START Data records
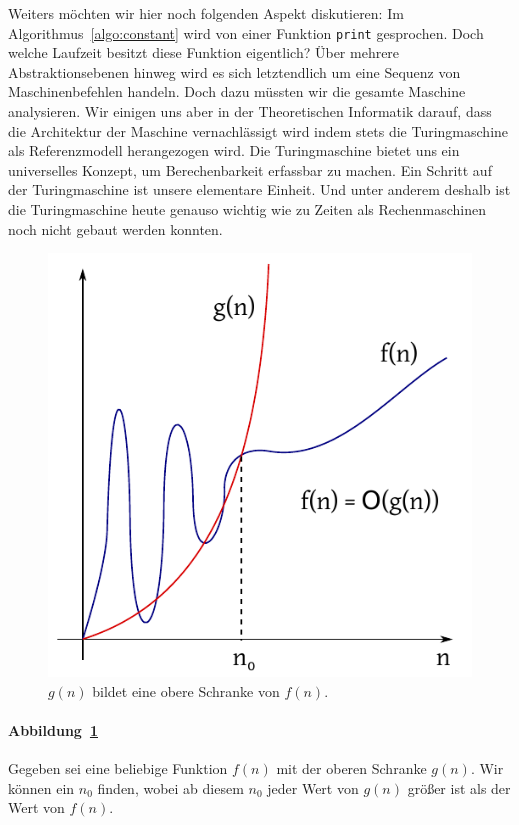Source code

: Weiters möchten wir hier noch folgenden Aspekt diskutieren: Im Algorithmus~\ref{algo:constant} wird von einer Funktion \texttt{print} gesprochen. Doch welche Laufzeit besitzt diese Funktion eigentlich? Über mehrere Abstraktionsebenen hinweg wird es sich letztendlich um eine Sequenz von Maschinenbefehlen handeln. Doch dazu müssten wir die gesamte Maschine analysieren. Wir einigen uns aber in der Theoretischen Informatik darauf, dass die Architektur der Maschine vernachlässigt wird indem stets die Turingmaschine als Referenzmodell herangezogen wird. Die Turingmaschine bietet uns ein universelles Konzept, um Berechenbarkeit erfassbar zu machen. Ein Schritt auf der Turingmaschine ist unsere elementare Einheit. Und unter anderem deshalb ist die Turingmaschine heute genauso wichtig wie zu Zeiten als Rechenmaschinen noch nicht gebaut werden konnten.
%
\begin{figure}[h]
 \begin{center}
  \includegraphics{img/upper_bound.pdf}
  \caption{$g(n)$ bildet eine obere Schranke von $f(n)$.}
  \label{fig:upper}
 \end{center}
\end{figure}

\paragraph{Abbildung~\ref{fig:upper}}
Gegeben sei eine beliebige Funktion $f(n)$ mit der oberen Schranke $g(n)$. Wir können ein $n_0$ finden, wobei ab diesem $n_0$ jeder Wert von $g(n)$ größer ist als der Wert von $f(n)$.
%
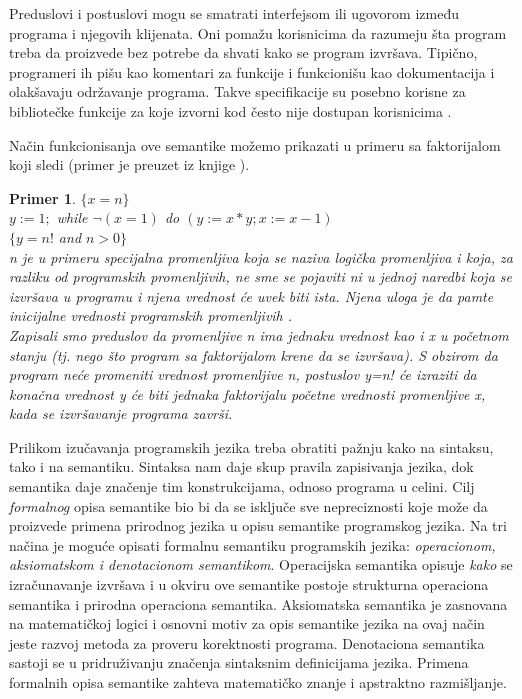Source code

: \documentclass[a4paper]{article}
\newtheorem{primer}{Primer}[section]
\begin{document}
{Preduslovi i postuslovi mogu se smatrati interfejsom ili ugovorom između programa i njegovih klijenata. Oni pomažu korisnicima da razumeju šta program treba da proizvede bez potrebe da shvati kako se program izvršava. Tipično, programeri ih pišu kao komentari za funkcije i
funkcionišu kao dokumentacija i olakšavaju održavanje programa. Takve specifikacije su posebno
korisne za bibliotečke funkcije za koje izvorni kod često nije dostupan korisnicima \cite{adrian}.

Način funkcionisanja ove semantike možemo prikazati u primeru sa faktorijalom koji sledi (primer je preuzet iz knjige \cite{nielson} ). \\
\begin{primer}
$\{ x=n \} $ \\
$  y := 1; $
 while $ \neg(x=1) $  do $ (y := x*y; x := x-1) $\\
$ \{ y=n!$ and $ n > 0 \} $ \\

n je u primeru specijalna promenljiva koja se naziva logička promenljiva i koja, za razliku od programskih promenljivih, ne sme se pojaviti ni u jednoj naredbi koja se izvršava u programu i njena vrednost će uvek biti ista. Njena uloga je da pamte inicijalne vrednosti programskih promenljivih . \\
 Zapisali smo  preduslov da promenljive n ima jednaku vrednost kao i x u početnom stanju (tj. nego što program sa faktorijalom krene da se izvršava). S obzirom da program neće promeniti vrednost promenljive n, postuslov y=n! će izraziti da konačna vrednost y  će biti jednaka faktorijalu početne vrednosti promenljive x, kada se izvršavanje programa završi. \\

\end{primer}
Prilikom izučavanja programskih jezika treba obratiti pažnju kako na sintaksu, tako i na semantiku. Sintaksa nam daje skup pravila zapisivanja jezika, dok semantika daje značenje tim konstrukcijama, odnoso programa u celini. Cilj \textit{formalnog} opisa semantike bio bi da se isključe sve nepreciznosti koje može da proizvede primena prirodnog jezika u opisu semantike programskog jezika. Na tri načina je moguće opisati formalnu semantiku programskih jezika: \textit{operacionom, aksiomatskom  i  denotacionom semantikom}. Operacijska semantika opisuje \textit{kako} se izračunavanje izvršava i u okviru ove semantike postoje strukturna operaciona semantika i prirodna operaciona semantika. Aksiomatska semantika je zasnovana na matematičkoj logici i osnovni motiv za opis semantike jezika na ovaj način jeste razvoj metoda za proveru korektnosti programa. Denotaciona semantika sastoji se u pridruživanju značenja sintaksnim definicijama jezika. Primena formalnih opisa semantike zahteva matematičko znanje i apstraktno razmišljanje.


}
\end{document}
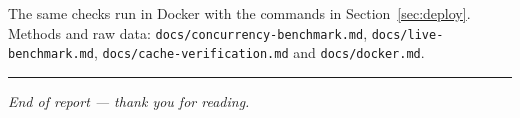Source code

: \documentclass[11pt,a4paper]{article}
\newcommand{\cmd}[1]{\texttt{#1}}
\begin{document}
The same checks run in Docker with the commands in Section~\ref{sec:deploy}.
Methods and raw data: \cmd{docs/concurrency-benchmark.md},
\cmd{docs/live-benchmark.md}, \cmd{docs/cache-verification.md} and
\cmd{docs/docker.md}.

\vspace{1em}\hrule\vspace{0.6em}
\noindent\small\textit{End of report --- thank you for reading.}
\end{document}
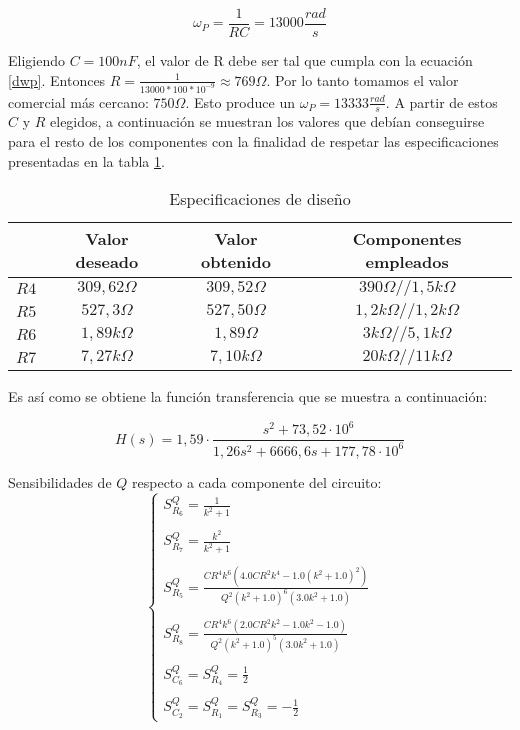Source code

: \begin{equation}
	\omega_P = \frac{1}{RC} = 13000\frac{rad}{s}
	\label{dwp}
\end{equation}

Eligiendo $C = 100nF$, el valor de R debe ser tal que cumpla con la ecuaci\'on \ref{dwp}. Entonces $R = \frac{1}{13000 * 100 *10^{-9}} \approx 769\Omega.$ Por lo tanto tomamos el valor comercial m\'as cercano: $750\Omega$. Esto produce un $\omega_P = 13333 \frac{rad}{s}$. A partir de estos $C$ y $R$ elegidos, a continuaci\'on se muestran los valores que deb\'ian conseguirse para el resto de los componentes con la finalidad de respetar las especificaciones presentadas en la tabla \ref{especificaciones}.

\begin{table}[H]
	\centering
	\begin{tabular}{c c c c}%
		\bfseries  & Valor deseado & Valor obtenido& Componentes empleados \\ \hline
		$R4$ & $309,62\Omega$  & $309,52\Omega$ & $390\Omega // 1,5k\Omega$\\
			$R5$ & $527,3\Omega$  & $527,50\Omega$ & $1,2k\Omega // 1,2k\Omega$\\
				$R6$ & $1,89k\Omega$  & $1,89\Omega$ & $3k\Omega // 5,1k\Omega$\\
				$R7$ & $7,27k\Omega$  & $7,10k\Omega$ & $20k\Omega // 11k\Omega$\\
		\hline
	\end{tabular}
	\caption{Especificaciones de dise\~no}
	\label{especificaciones}
\end{table}

Es as\'i como se obtiene la funci\'on transferencia que se muestra a continuaci\'on:

\begin{equation}
H(s) = 1,59 \cdot \frac{s^2+73,52 \cdot 10^6}{1,26 s^2 + 6666,6 s + 177,78 \cdot 10^6}
\label{vovi_val}
\end{equation}

Sensibilidades de $Q$ respecto a cada componente del circuito:
\begin{equation}
\begin{cases}
S^{Q}_{R_6} = \frac{1}{k^{2} + 1}\\ \\
S^{Q}_{R_7} = \frac{k^{2}}{k^{2} + 1}\\ \\
S^{Q}_{R_5} =\frac{C R^{4} k^{6} \left(4.0 C R^{2} k^{4} - 1.0 \left(k^{2} + 1.0\right)^{2}\right)}{Q^{2} \left(k^{2} + 1.0\right)^{6} \left(3.0 k^{2} + 1.0\right)}
 \\ \\
S^{Q}_{R_8} = \frac{C R^{4} k^{6} \left(2.0 C R^{2} k^{2} - 1.0 k^{2} - 1.0\right)}{Q^{2} \left(k^{2} + 1.0\right)^{5} \left(3.0 k^{2} + 1.0\right)}
\\ \\
S^{Q}_{C_6} = S^{Q}_{R_4} =\frac{1}{2} \\ \\
S^{Q}_{C_2} = S^{Q}_{R_1} = S^{Q}_{R_3} =-\frac{1}{2}
\end{cases}
\end{equation}

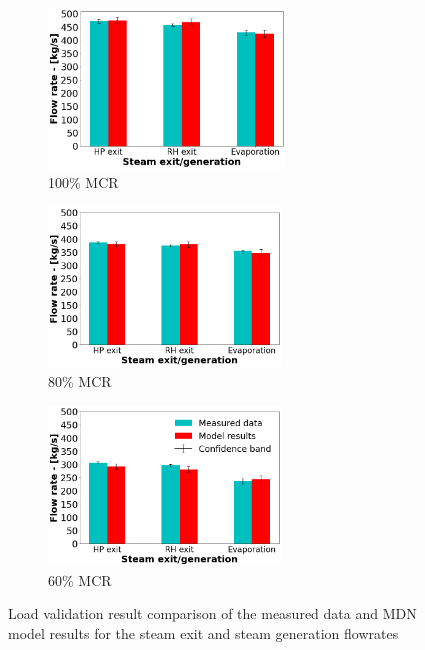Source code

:\documentclass[a4paper,fleqn]{cas-sc}
\begin{document}
\begin{figure}[h!]
\centering
\begin{subfigure}{0.33\textwidth}
\includegraphics[width=\linewidth, height = 4.25cm]{100_CASE_STEAM}
        \caption{100\% MCR}
\end{subfigure}\hfill %
\begin{subfigure}{0.33\textwidth}
    \includegraphics[width=\linewidth, height = 4.25cm]{80_CASE_STEAM}
    \caption{80\% MCR}
\end{subfigure}\hfill
\begin{subfigure}{0.33\textwidth}
	\includegraphics[width=\linewidth, height = 4.25cm]{60_CASE_STEAM}
    \caption{60\% MCR}
\end{subfigure}
\caption{Load validation result comparison of the measured data and MDN model results for the steam exit and  steam generation flowrates}
\label{fig_steam_gen}
\end{figure}
\end{document}
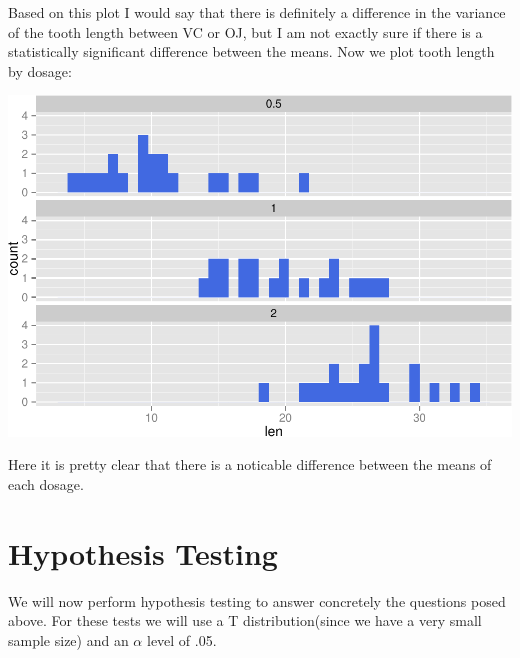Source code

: \documentclass[]{article}
\newenvironment{Shaded}{\begin{snugshade}}{\end{snugshade}}
\newcommand{\KeywordTok}[1]{\textcolor[rgb]{0.13,0.29,0.53}{\textbf{{#1}}}}
\newcommand{\DataTypeTok}[1]{\textcolor[rgb]{0.13,0.29,0.53}{{#1}}}
\newcommand{\DecValTok}[1]{\textcolor[rgb]{0.00,0.00,0.81}{{#1}}}
\newcommand{\FloatTok}[1]{\textcolor[rgb]{0.00,0.00,0.81}{{#1}}}
\newcommand{\StringTok}[1]{\textcolor[rgb]{0.31,0.60,0.02}{{#1}}}
\newcommand{\NormalTok}[1]{{#1}}
\begin{document}
Based on this plot I would say that there is definitely a difference in
the variance of the tooth length between VC or OJ, but I am not exactly
sure if there is a statistically significant difference between the
means. Now we plot tooth length by dosage:

\begin{Shaded}
\end{Shaded}

\includegraphics{SI-Proj2_files/figure-latex/unnamed-chunk-2-1.pdf}

Here it is pretty clear that there is a noticable difference between the
means of each dosage.

\section{Hypothesis Testing}

We will now perform hypothesis testing to answer concretely the
questions posed above. For these tests we will use a T
distribution(since we have a very small sample size) and an \(\alpha\)
level of .05.
\end{document}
END Data records
Give back exactly the lines running from the line that has "questions posed above." to the end of the entries above.

→ **Task answer**:
questions posed above. For these tests we will use a T
distribution(since we have a very small sample size) and an \(\alpha\)
level of .05.
\end{document}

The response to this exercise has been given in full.